INSTRUCTIONS TO FOLLOW:
Print verbatim the lines of the entries from the one containing "- [x] Create benchmarking" to the last, inclusive, and no others.

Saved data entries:
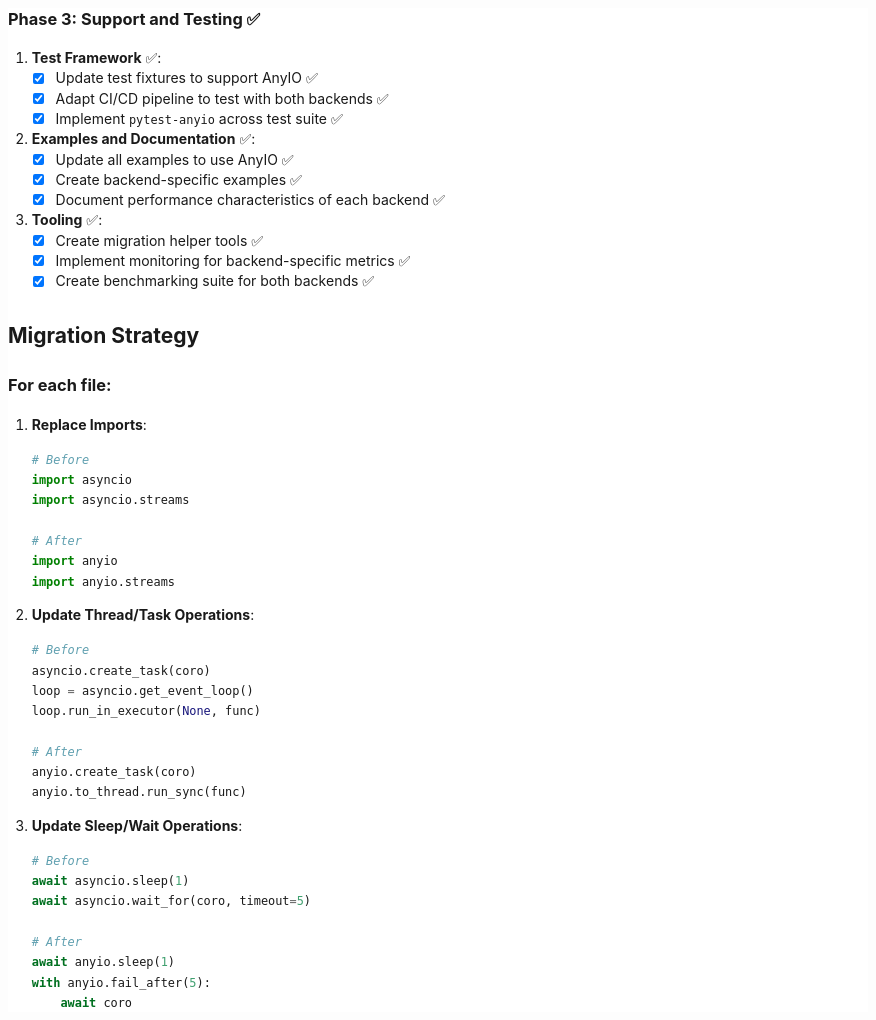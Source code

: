 ### Phase 3: Support and Testing ✅

1. **Test Framework** ✅:
   - [x] Update test fixtures to support AnyIO ✅
   - [x] Adapt CI/CD pipeline to test with both backends ✅
   - [x] Implement `pytest-anyio` across test suite ✅

2. **Examples and Documentation** ✅:
   - [x] Update all examples to use AnyIO ✅
   - [x] Create backend-specific examples ✅
   - [x] Document performance characteristics of each backend ✅

3. **Tooling** ✅:
   - [x] Create migration helper tools ✅
   - [x] Implement monitoring for backend-specific metrics ✅
   - [x] Create benchmarking suite for both backends ✅

## Migration Strategy

### For each file:

1. **Replace Imports**:
   ```python
   # Before
   import asyncio
   import asyncio.streams
   
   # After
   import anyio
   import anyio.streams
   ```

2. **Update Thread/Task Operations**:
   ```python
   # Before
   asyncio.create_task(coro)
   loop = asyncio.get_event_loop()
   loop.run_in_executor(None, func)
   
   # After
   anyio.create_task(coro)
   anyio.to_thread.run_sync(func)
   ```

3. **Update Sleep/Wait Operations**:
   ```python
   # Before
   await asyncio.sleep(1)
   await asyncio.wait_for(coro, timeout=5)
   
   # After
   await anyio.sleep(1)
   with anyio.fail_after(5):
       await coro
   ```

YOUR RESPONSE:
   - [x] Create benchmarking suite for both backends ✅

## Migration Strategy

### For each file:

1. **Replace Imports**:
   ```python
   # Before
   import asyncio
   import asyncio.streams
   
   # After
   import anyio
   import anyio.streams
   ```

2. **Update Thread/Task Operations**:
   ```python
   # Before
   asyncio.create_task(coro)
   loop = asyncio.get_event_loop()
   loop.run_in_executor(None, func)
   
   # After
   anyio.create_task(coro)
   anyio.to_thread.run_sync(func)
   ```

3. **Update Sleep/Wait Operations**:
   ```python
   # Before
   await asyncio.sleep(1)
   await asyncio.wait_for(coro, timeout=5)
   
   # After
   await anyio.sleep(1)
   with anyio.fail_after(5):
       await coro
   ```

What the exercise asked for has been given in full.